WORK INSTRUCTIONS
Transcribe, word for word and without additions, each line below from the one containing "<h1>Chat.io</h1>" through the one containing "2024-02-29 at 9 09", both ends included.
________________
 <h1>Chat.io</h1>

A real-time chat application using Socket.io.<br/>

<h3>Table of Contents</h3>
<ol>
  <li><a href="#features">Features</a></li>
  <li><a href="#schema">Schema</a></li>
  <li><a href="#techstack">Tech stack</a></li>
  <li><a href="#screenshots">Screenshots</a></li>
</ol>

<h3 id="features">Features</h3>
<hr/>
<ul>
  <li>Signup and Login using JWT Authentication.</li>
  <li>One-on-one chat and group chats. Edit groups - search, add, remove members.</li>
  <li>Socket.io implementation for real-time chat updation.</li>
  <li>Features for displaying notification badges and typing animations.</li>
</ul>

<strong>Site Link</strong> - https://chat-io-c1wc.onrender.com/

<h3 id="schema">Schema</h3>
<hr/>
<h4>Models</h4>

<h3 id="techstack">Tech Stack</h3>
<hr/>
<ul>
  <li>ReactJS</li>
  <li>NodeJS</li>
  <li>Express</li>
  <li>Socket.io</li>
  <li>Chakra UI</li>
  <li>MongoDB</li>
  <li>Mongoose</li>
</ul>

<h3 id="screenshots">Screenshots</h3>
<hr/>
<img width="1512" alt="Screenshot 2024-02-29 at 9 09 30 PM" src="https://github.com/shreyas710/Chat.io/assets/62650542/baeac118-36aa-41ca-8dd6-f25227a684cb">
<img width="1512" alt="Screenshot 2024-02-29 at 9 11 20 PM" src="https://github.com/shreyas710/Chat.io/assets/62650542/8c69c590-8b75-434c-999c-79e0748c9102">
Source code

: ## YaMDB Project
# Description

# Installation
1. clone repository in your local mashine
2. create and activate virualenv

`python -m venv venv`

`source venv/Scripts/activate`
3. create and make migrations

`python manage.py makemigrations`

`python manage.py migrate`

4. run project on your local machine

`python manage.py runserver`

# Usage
________________
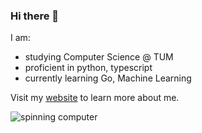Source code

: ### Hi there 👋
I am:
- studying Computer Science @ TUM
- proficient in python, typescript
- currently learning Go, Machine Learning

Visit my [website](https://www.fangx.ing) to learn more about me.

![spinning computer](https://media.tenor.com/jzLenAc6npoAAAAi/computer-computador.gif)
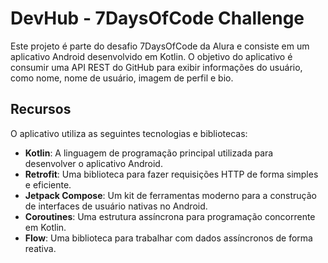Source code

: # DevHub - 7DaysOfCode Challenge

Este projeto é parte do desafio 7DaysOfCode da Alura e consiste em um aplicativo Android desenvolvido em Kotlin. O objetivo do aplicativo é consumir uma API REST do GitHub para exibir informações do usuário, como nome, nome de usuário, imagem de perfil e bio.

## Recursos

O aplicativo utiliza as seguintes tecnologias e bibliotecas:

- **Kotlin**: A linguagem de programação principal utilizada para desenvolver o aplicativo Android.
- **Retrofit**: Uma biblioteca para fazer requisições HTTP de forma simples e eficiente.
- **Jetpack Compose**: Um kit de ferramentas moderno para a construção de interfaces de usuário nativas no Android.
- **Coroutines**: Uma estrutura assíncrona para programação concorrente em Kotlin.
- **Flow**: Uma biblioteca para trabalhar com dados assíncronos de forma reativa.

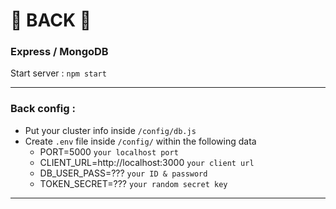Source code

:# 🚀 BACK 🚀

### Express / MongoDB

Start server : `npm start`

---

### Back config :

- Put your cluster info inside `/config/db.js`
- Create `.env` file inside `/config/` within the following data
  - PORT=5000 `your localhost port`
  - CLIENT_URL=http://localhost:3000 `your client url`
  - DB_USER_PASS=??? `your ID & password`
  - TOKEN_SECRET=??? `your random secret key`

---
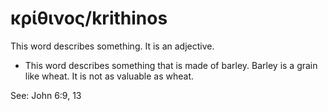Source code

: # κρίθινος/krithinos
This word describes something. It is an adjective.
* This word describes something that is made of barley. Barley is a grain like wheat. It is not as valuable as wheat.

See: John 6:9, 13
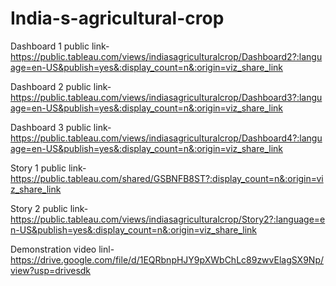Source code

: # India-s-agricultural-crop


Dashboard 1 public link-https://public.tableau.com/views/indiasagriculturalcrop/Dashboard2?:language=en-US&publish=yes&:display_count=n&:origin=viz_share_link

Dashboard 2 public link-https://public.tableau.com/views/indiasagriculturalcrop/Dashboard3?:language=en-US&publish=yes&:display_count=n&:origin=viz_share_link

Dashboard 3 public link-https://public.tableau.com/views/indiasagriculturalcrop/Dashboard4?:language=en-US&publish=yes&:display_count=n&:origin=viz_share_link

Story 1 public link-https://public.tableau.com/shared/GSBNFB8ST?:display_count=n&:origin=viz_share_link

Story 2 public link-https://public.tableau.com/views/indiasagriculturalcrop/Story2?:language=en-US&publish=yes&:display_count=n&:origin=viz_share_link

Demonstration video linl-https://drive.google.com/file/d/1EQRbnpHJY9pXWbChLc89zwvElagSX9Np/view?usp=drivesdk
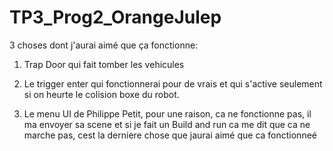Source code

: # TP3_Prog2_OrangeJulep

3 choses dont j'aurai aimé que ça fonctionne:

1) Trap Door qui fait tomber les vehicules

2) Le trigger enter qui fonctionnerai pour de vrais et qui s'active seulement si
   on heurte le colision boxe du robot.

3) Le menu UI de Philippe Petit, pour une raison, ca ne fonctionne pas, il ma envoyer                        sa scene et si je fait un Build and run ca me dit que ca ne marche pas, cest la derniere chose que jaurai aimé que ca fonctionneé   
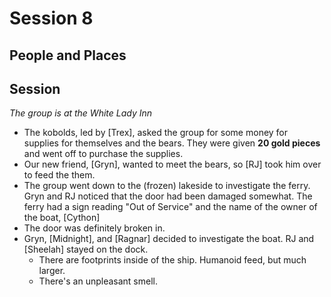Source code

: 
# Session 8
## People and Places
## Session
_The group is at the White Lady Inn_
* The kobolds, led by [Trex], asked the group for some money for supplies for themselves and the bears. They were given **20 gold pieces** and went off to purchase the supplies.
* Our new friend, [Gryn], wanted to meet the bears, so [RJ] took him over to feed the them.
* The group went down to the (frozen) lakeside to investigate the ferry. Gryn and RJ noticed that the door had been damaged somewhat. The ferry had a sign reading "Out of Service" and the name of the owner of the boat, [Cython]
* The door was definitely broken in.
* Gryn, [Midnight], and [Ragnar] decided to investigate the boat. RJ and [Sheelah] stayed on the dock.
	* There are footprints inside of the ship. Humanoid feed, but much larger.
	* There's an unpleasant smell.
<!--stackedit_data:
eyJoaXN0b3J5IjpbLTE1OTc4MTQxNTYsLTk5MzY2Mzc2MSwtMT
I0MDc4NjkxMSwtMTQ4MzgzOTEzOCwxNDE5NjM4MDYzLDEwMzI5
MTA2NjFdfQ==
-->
________________
YOUR RESPONSE
 <h1>Chat.io</h1>

A real-time chat application using Socket.io.<br/>

<h3>Table of Contents</h3>
<ol>
  <li><a href="#features">Features</a></li>
  <li><a href="#schema">Schema</a></li>
  <li><a href="#techstack">Tech stack</a></li>
  <li><a href="#screenshots">Screenshots</a></li>
</ol>

<h3 id="features">Features</h3>
<hr/>
<ul>
  <li>Signup and Login using JWT Authentication.</li>
  <li>One-on-one chat and group chats. Edit groups - search, add, remove members.</li>
  <li>Socket.io implementation for real-time chat updation.</li>
  <li>Features for displaying notification badges and typing animations.</li>
</ul>

<strong>Site Link</strong> - https://chat-io-c1wc.onrender.com/

<h3 id="schema">Schema</h3>
<hr/>
<h4>Models</h4>

<h3 id="techstack">Tech Stack</h3>
<hr/>
<ul>
  <li>ReactJS</li>
  <li>NodeJS</li>
  <li>Express</li>
  <li>Socket.io</li>
  <li>Chakra UI</li>
  <li>MongoDB</li>
  <li>Mongoose</li>
</ul>

<h3 id="screenshots">Screenshots</h3>
<hr/>
<img width="1512" alt="Screenshot 2024-02-29 at 9 09 30 PM" src="https://github.com/shreyas710/Chat.io/assets/62650542/baeac118-36aa-41ca-8dd6-f25227a684cb">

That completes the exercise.